Pick each line containing "title" out of the records.

• • •

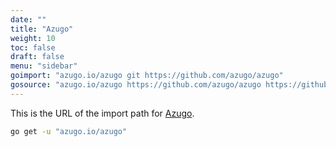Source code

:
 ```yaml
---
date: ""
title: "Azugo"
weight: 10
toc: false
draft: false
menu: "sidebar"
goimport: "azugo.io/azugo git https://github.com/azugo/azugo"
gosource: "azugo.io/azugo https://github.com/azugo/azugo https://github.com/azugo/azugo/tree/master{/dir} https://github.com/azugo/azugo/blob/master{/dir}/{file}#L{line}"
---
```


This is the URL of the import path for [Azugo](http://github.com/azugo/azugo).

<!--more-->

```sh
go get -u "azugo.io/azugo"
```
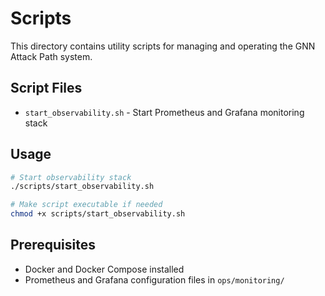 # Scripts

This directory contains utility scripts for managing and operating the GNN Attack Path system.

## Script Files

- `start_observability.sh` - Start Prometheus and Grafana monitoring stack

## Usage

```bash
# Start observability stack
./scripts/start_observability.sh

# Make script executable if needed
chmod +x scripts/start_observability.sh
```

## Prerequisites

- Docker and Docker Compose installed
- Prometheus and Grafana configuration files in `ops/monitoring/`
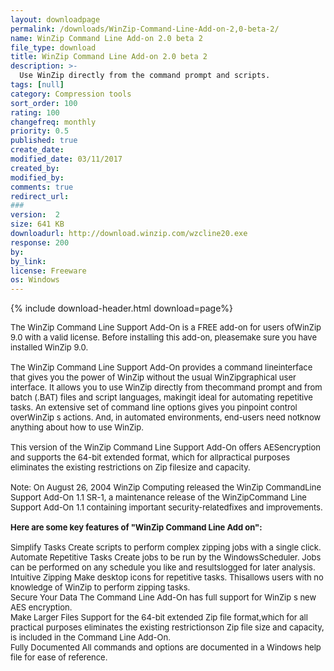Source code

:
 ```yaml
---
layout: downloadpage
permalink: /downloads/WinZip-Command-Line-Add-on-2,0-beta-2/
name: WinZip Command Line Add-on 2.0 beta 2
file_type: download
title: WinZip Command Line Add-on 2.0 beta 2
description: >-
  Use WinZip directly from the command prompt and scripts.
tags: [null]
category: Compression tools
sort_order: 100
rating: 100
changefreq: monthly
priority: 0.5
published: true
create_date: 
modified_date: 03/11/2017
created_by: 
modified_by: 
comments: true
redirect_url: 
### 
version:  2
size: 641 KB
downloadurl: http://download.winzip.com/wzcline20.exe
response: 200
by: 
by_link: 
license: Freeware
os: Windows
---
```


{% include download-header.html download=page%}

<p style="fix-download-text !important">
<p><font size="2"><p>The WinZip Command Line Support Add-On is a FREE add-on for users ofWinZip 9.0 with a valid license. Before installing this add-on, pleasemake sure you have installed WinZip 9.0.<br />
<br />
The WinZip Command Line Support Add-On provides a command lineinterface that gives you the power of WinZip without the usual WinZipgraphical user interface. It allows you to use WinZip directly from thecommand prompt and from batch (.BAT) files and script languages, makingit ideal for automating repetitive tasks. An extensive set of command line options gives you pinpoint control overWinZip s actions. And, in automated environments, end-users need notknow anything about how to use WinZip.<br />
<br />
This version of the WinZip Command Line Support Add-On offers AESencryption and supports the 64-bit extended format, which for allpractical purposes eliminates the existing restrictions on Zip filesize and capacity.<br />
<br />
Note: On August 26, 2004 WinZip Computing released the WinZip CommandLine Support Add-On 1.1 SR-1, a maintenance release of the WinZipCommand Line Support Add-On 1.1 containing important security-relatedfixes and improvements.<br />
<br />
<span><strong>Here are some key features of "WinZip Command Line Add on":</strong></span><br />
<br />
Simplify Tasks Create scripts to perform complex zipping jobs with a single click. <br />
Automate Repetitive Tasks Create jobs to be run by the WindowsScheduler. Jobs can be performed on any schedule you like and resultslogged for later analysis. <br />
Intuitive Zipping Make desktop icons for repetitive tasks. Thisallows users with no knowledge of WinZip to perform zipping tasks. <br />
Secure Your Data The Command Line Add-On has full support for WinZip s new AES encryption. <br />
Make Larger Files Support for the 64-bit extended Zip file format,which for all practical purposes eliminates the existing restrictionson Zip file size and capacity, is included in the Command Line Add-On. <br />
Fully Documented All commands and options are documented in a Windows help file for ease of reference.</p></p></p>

• • •

● TASK RESPONSE:
title: "Azugo"
title: WinZip Command Line Add-on 2.0 beta 2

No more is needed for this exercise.